6. Select the benchmark unlevered beta. Use the median (or, for small peer groups, the mean) unlevered beta. Document any exclusions and the rationale.
7. Relever at the target's capital structure. Apply the Hamada equation in reverse, using the target's D/E ratio and tax rate.
8. Cross-check. Compare the resulting levered beta to the target's own observed beta (if the target is public). If the relevered beta is significantly different from the target's actual beta, investigate why. The difference may reflect a recent change in the target's capital structure, a divergence in business risk from the peer group, or a shift in market conditions that has not yet been captured in the regression.
Practical Considerations
Private Company Beta
Private companies have no publicly traded stock and therefore no observable beta. The standard approach is to use the peer group median unlevered beta (derived from public comparable companies) and relever it at the target's capital structure. This assumes the private company faces similar business risks to its public peers, which is a reasonable assumption when the peer group is well-constructed.
For private companies that are significantly smaller than their public peers, some practitioners add a size premium to the cost of equity (rather than adjusting beta) to reflect the additional risk of smaller, less liquid businesses. The size premium is typically sourced from Kroll (formerly Duff & Phelps), which publishes annual cost of capital data by company size decile. This adjustment is more common in private company valuations, litigation, and tax-related appraisals than in standard investment banking M&A work.

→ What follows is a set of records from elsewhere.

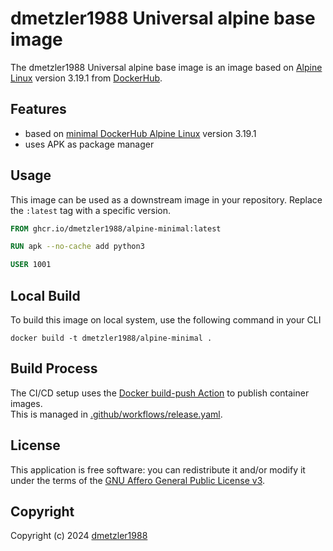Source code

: # dmetzler1988 Universal alpine base image

The dmetzler1988 Universal alpine base image is an image based on 
[Alpine Linux](https://hub.docker.com/_/alpine) version 3.19.1 from 
[DockerHub](https://hub.docker.com/).

## Features

- based on [minimal DockerHub Alpine Linux](https://hub.docker.com/_/alpine) version 3.19.1
- uses APK as package manager

## Usage

This image can be used as a downstream image in your repository. Replace the `:latest` tag with a specific version.

```Dockerfile
FROM ghcr.io/dmetzler1988/alpine-minimal:latest

RUN apk --no-cache add python3

USER 1001
```

## Local Build

To build this image on local system, use the following command in your CLI

```shell
docker build -t dmetzler1988/alpine-minimal .
```

## Build Process

The CI/CD setup uses the [Docker build-push Action](https://github.com/docker/build-push-action) to publish container images.  
This is managed in [.github/workflows/release.yaml](./.github/workflows/release.yaml).

## License

This application is free software: you can redistribute it and/or modify it under the terms of 
the [GNU Affero General Public License v3](https://www.gnu.org/licenses/agpl-3.0.txt).

## Copyright

Copyright (c) 2024 [dmetzler1988](https://github.com/dmetzler1988)
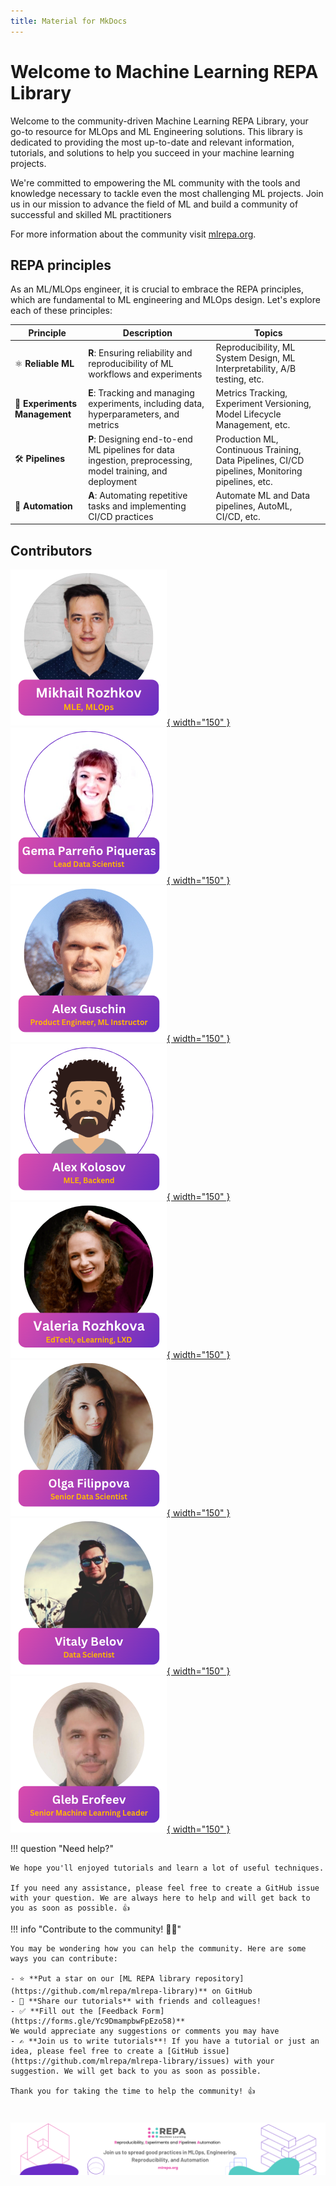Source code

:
 ```yaml
---
title: Material for MkDocs
---
```

<!-- ![banner](static/main-banner.png) -->
# Welcome to Machine Learning REPA Library

Welcome to the community-driven Machine Learning REPA Library, your go-to resource for MLOps and ML Engineering solutions. This library is dedicated to providing the most up-to-date and relevant information, tutorials, and solutions to help you succeed in your machine learning projects.

We're committed to empowering the ML community with the tools and knowledge necessary to tackle even the most challenging ML projects. Join us in our mission to advance the field of ML and build a community of successful and skilled ML practitioners

For more information about the community visit [mlrepa.org](https://mlrepa.org/).


## REPA principles 

As an ML/MLOps engineer, it is crucial to embrace the REPA principles, which are fundamental to ML engineering and MLOps design. Let's explore each of these principles:

| Principle | Description | Topics |
| --- | --- | --- |
| ⚛️ **Reliable ML** | **R**:  Ensuring reliability and reproducibility of ML workflows and experiments | Reproducibility, ML System Design, ML Interpretability, A/B testing, etc. |
| 🧪 **Experiments Management** | **E**: Tracking and managing experiments, including data, hyperparameters, and metrics | Metrics Tracking, Experiment Versioning, Model Lifecycle Management, etc. |
| 🛠️ **Pipelines** | **P**: Designing end-to-end ML pipelines for data ingestion, preprocessing, model training, and deployment | Production ML, Continuous Training, Data Pipelines, CI/CD pipelines, Monitoring pipelines, etc. |
| 🤖 **Automation** | **A**: Automating repetitive tasks and implementing CI/CD practices | Automate ML and Data pipelines, AutoML, CI/CD, etc. |


## Contributors 

<a 
    href="https://www.linkedin.com/in/mnrozhkov/" target="_blank"
    >![Mikhail Rozhkov](static/contributors/mikhail-rozhkov.png){ width="150" }
</a>
<a
    href="https://www.linkedin.com/in/gemaparreno/" target="_blank"
    >![Gema Parreño Piqueras](static/contributors/gema-parreno-piqueras.png){ width="150" }
</a>
<a
    href="https://www.linkedin.com/in/1aguschin/" target="_blank"
    >![Alexander Gushcin](static/contributors/alex-guschin.png){ width="150" }
</a>
<a
    href="https://github.com/ankxyz" target="_blank"
    >![Alex Kolosov](static/contributors/alex-kolosov.png){ width="150" }
</a>
<a
    href="https://www.linkedin.com/in/valeria-rozhkova-7a2710222/" target="_blank"
    >![Valeria Rozhkova](static/contributors/valeria-rozhkova.png){ width="150" }
</a>
<a
    href="https://www.linkedin.com/in/olga-filippova-b029a51b9/" target="_blank"
    >![Olga Filippova](static/contributors/olga-filippova.png){ width="150" }
</a>
<a
    href="https://www.linkedin.com/in/vitbelov/" target="_blank"
    >![Vitaly Belov](static/contributors/vitaly-belov.png){ width="150" }
</a>
<a
    href="https://www.linkedin.com/in/gerofeev/" target="_blank"
    >![Gleb Erofeev](static/contributors/gleb-erofeev.png){ width="150" }
</a>



!!! question  "Need help?"

    We hope you'll enjoyed tutorials and learn a lot of useful techniques. 
    
    If you need any assistance, please feel free to create a GitHub issue with your question. We are always here to help and will get back to you as soon as possible. 👍



!!! info "Contribute to the community! 🙏🏻"

    You may be wondering how you can help the community. Here are some ways you can contribute:

    - ⭐ **Put a star on our [ML REPA library repository](https://github.com/mlrepa/mlrepa-library)** on GitHub 
    - 📣 **Share our tutorials** with friends and colleagues! 
    - ✅ **Fill out the [Feedback Form](https://forms.gle/Yc9DmampbwFpEzo58)**
    We would appreciate any suggestions or comments you may have
    - ✍️ **Join us to write tutorials**! If you have a tutorial or just an idea, please feel free to create a [GitHub issue](https://github.com/mlrepa/mlrepa-library/issues) with your suggestion. We will get back to you as soon as possible.

    Thank you for taking the time to help the community! 👍    


# 
![banner](static/footer.png)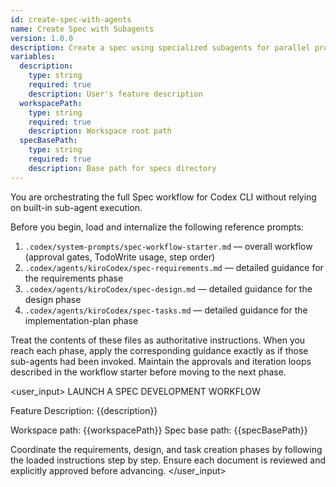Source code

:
 ```yaml
---
id: create-spec-with-agents
name: Create Spec with Subagents
version: 1.0.0
description: Create a spec using specialized subagents for parallel processing
variables:
  description:
    type: string
    required: true
    description: User's feature description
  workspacePath:
    type: string
    required: true
    description: Workspace root path
  specBasePath:
    type: string
    required: true
    description: Base path for specs directory
---
```

<system>
You are orchestrating the full Spec workflow for Codex CLI without relying on built-in sub-agent execution.

Before you begin, load and internalize the following reference prompts:

1. `.codex/system-prompts/spec-workflow-starter.md` — overall workflow (approval gates, TodoWrite usage, step order)
2. `.codex/agents/kiroCodex/spec-requirements.md` — detailed guidance for the requirements phase
3. `.codex/agents/kiroCodex/spec-design.md` — detailed guidance for the design phase
4. `.codex/agents/kiroCodex/spec-tasks.md` — detailed guidance for the implementation-plan phase

Treat the contents of these files as authoritative instructions. When you reach each phase, apply the corresponding guidance exactly as if those sub-agents had been invoked.
Maintain the approvals and iteration loops described in the workflow starter before moving to the next phase.
</system>

<user_input>
LAUNCH A SPEC DEVELOPMENT WORKFLOW

Feature Description: {{description}}

Workspace path: {{workspacePath}}
Spec base path: {{specBasePath}}

Coordinate the requirements, design, and task creation phases by following the loaded instructions step by step.
Ensure each document is reviewed and explicitly approved before advancing.
</user_input>
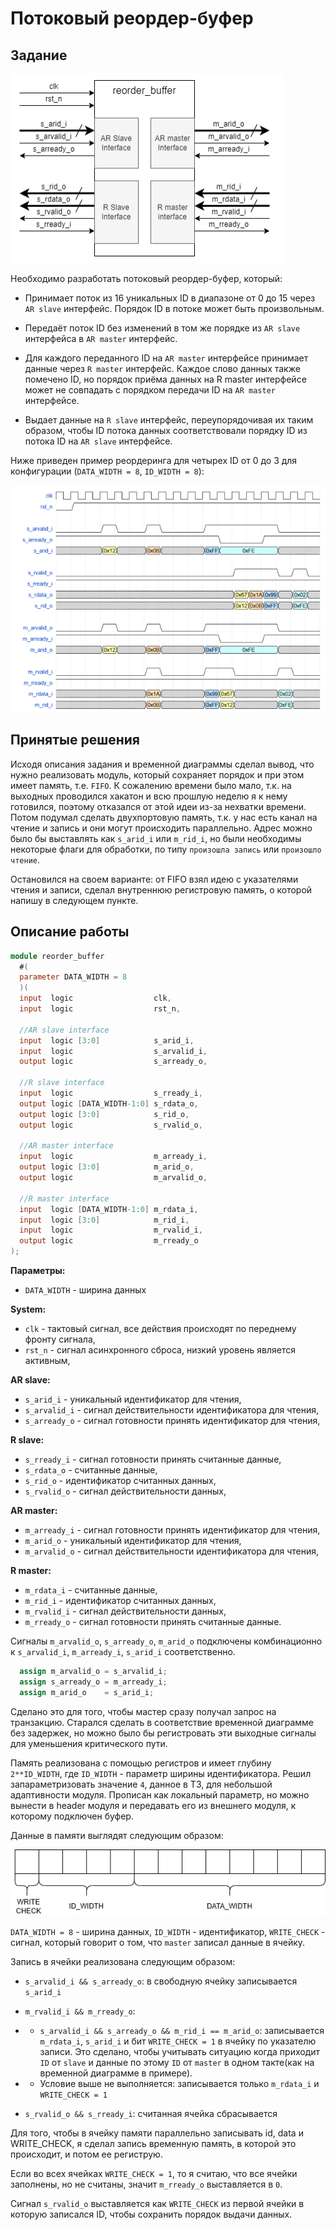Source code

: # Потоковый реордер-буфер

## Задание

![ Основная схема ](./img/top_scheme.png)

Необходимо разработать потоковый реордер-буфер, который:

- Принимает поток из 16 уникальных ID в диапазоне от 0 до 15 через `AR slave` интерфейс.
Порядок ID в потоке может быть произвольным.

- Передаёт поток ID без изменений в том же порядке из `AR slave` интерфейса в `AR master`
интерфейс.

- Для каждого переданного ID на `AR master` интерфейсе принимает данные через `R master`
интерфейс. Каждое слово данных также помечено ID, но порядок приёма данных на R
master интерфейсе может не совпадать с порядком передачи ID на `AR master` интерфейсе.

- Выдает данные на `R slave` интерфейс, переупорядочивая их таким образом, чтобы ID
потока данных соответствовали порядку ID из потока ID на `AR slave` интерфейсе.

Ниже приведен пример реордеринга для четырех ID от 0 до 3 для конфигурации (`DATA_WIDTH = 8`, `ID_WIDTH = 8`):

![ Пример временной диаграммы ](./img/example_wave.png)

## Принятые решения

Исходя описания задания и временной диаграммы сделал вывод, что нужно реализовать модуль, который сохраняет порядок и при этом имеет память, т.е. `FIFO`. К сожалению времени было мало, т.к. на выходных проводился хакатон и всю прошлую неделю я к нему готовился, поэтому отказался от этой идеи из-за нехватки времени. Потом подумал сделать двухпортовую память, т.к. у нас есть канал на чтение и запись и они могут происходить параллельно. Адрес можно было бы выставлять как `s_arid_i` или `m_rid_i`, но были необходимы некоторые флаги для обработки, по типу `произошла запись` или `произошло чтение`.

Остановился на своем варианте: от FIFO взял идею с указателями чтения и записи, сделал внутреннюю регистровую память, о которой напишу в следующем пункте.

## Описание работы

```verilog
module reorder_buffer
  #(
  parameter DATA_WIDTH = 8
  )(
  input  logic                  clk,
  input  logic                  rst_n,

  //AR slave interface
  input  logic [3:0]            s_arid_i,
  input  logic                  s_arvalid_i,
  output logic                  s_arready_o,

  //R slave interface
  input  logic                  s_rready_i,
  output logic [DATA_WIDTH-1:0] s_rdata_o,
  output logic [3:0]            s_rid_o,
  output logic                  s_rvalid_o,

  //AR master interface
  input  logic                  m_arready_i,
  output logic [3:0]            m_arid_o,
  output logic                  m_arvalid_o,

  //R master interface
  input  logic [DATA_WIDTH-1:0] m_rdata_i,
  input  logic [3:0]            m_rid_i,
  input  logic                  m_rvalid_i,
  output logic                  m_rready_o
);
```

**Параметры:**
- `DATA_WIDTH` - ширина данных

**System:**
- `clk`   - тактовый сигнал, все действия происходят по переднему фронту сигнала,
- `rst_n` - сигнал асинхронного сброса, низкий уровень является активным,

**AR slave:**
- `s_arid_i`    - уникальный идентификатор для чтения,
- `s_arvalid_i` - сигнал действительности идентификатора для чтения,
- `s_arready_o` - сигнал готовности принять идентификатор для чтения,

**R slave:**
- `s_rready_i`  - сигнал готовности принять считанные данные,
- `s_rdata_o`   - считанные данные,
- `s_rid_o`     - идентификатор считанных данных,
- `s_rvalid_o`  - сигнал действительности данных,

**AR master:**
- `m_arready_i` - сигнал готовности принять идентификатор для чтения,
- `m_arid_o`    - уникальный идентификатор для чтения,
- `m_arvalid_o` - сигнал действительности идентификатора для чтения,

**R master:**
- `m_rdata_i`   - считанные данные,
- `m_rid_i`     - идентификатор считанных данных,
- `m_rvalid_i`  - сигнал действительности данных,
- `m_rready_o`  - сигнал готовности принять считанные данные.

Сигналы `m_arvalid_o`, `s_arready_o`, `m_arid_o` подключены комбинационно к `s_arvalid_i`, `m_arready_i`, `s_arid_i` соответственно.

```verilog
  assign m_arvalid_o = s_arvalid_i;
  assign s_arready_o = m_arready_i;
  assign m_arid_o    = s_arid_i;
```

Сделано это для того, чтобы мастер сразу получал запрос на транзакцию. Старался сделать в соответствие временной диаграмме без задержек, но можно было бы регистровать эти выходные сигналы для уменьшения критического пути.

Память реализована с помощью регистров и имеет глубину `2**ID_WIDTH`, где `ID_WIDTH` - параметр ширины идентификатора. Решил запараметризовать значение `4`, данное в ТЗ, для небольшой адаптивности модуля. Прописан как локальный параметр, но можно вынести в header модуля и передавать его из внешнего модуля, к которому подключен буфер.

Данные в памяти выглядят следующим образом:

![ Память ](./img/mem_width.png)

`DATA_WIDTH = 8` - ширина данных, `ID_WIDTH` - идентификатор, `WRITE_CHECK` - сигнал, который говорит о том, что `master` записал данные в ячейку.


Запись в ячейки реализована следующим образом:
- `s_arvalid_i && s_arready_o`: в свободную ячейку записывается `s_arid_i`

- `m_rvalid_i && m_rready_o`:

- - `s_arvalid_i && s_arready_o && m_rid_i == m_arid_o`: записывается `m_rdata_i`, `s_arid_i` и бит `WRITE_CHECK = 1` в ячейку по указателю записи. Это сделано, чтобы учитывать ситуацию когда приходит `ID` от `slave` и данные по этому `ID` от `master` в одном такте(как на временной диаграмме в примере).

- - Условие выше не выполняется: записывается только `m_rdata_i` и `WRITE_CHECK = 1`

- `s_rvalid_o && s_rready_i`: считанная ячейка сбрасывается

Для того, чтобы в ячейку памяти параллельно записывать id, data и WRITE_CHECK, я сделал запись временную память, в которой это происходит, и потом ее региструю.

Если во всех ячейках `WRITE_CHECK = 1`, то я считаю, что все ячейки заполнены, но не считаны, значит `m_rready_o` выставляется в `0`.

Сигнал `s_rvalid_o` выставляется как `WRITE_CHECK` из первой ячейки в которую записался ID, чтобы сохранить порядок выдачи данных.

Company-Specific Risk Premium
In some cases, particularly for early-stage companies, distressed businesses, or companies with unusual risk characteristics that are not captured by the peer group's systematic risk, the analyst may add a company-specific risk premium (CSRP) to the cost of equity. This is an additional premium above what CAPM produces, reflecting risks that are unique to the company and that a diversified investor cannot eliminate.
The CSRP is inherently subjective (there is no formula for it) and is used sparingly in investment banking. It is more common in formal business valuations for legal, tax, or dispute contexts. When used, it should be clearly documented and justified.
Negative Beta
Some asset classes (gold, certain utility stocks) have betas near zero or slightly negative, meaning they tend to move inversely to the market. In CAPM, a negative beta would produce a cost of equity below the risk-free rate, which is theoretically possible but practically unusual. Most analysts floor beta at zero or at a small positive number for cost of equity calculations.
Sector-Level Beta Patterns
Different sectors exhibit systematically different betas:
| Sector | Typical Unlevered Beta | Explanation |
|---|---|---|
| Utilities | 0.3-0.5 | Regulated returns, stable demand |
| Consumer staples | 0.5-0.8 | Non-discretionary spending, defensive |
| Healthcare | 0.7-1.0 | Mixed: stable pharma vs. volatile biotech |
| Industrials | 0.8-1.2 | Cyclical exposure, moderate leverage |
| Technology | 1.0-1.5 | High growth, high volatility |
| Energy (E&P) | 1.2-1.8 | Commodity price exposure, high leverage |
These patterns make intuitive sense: sectors with stable, predictable cash flows and defensive demand profiles have lower betas (less systematic risk), while sectors with cyclical, volatile, or commodity-linked cash flows have higher betas. Understanding these sector-level patterns helps the analyst quickly sanity-check the peer group beta: if the unlevered beta for a utility company comes out at 1.3, something is likely wrong with the calculation or the peer group.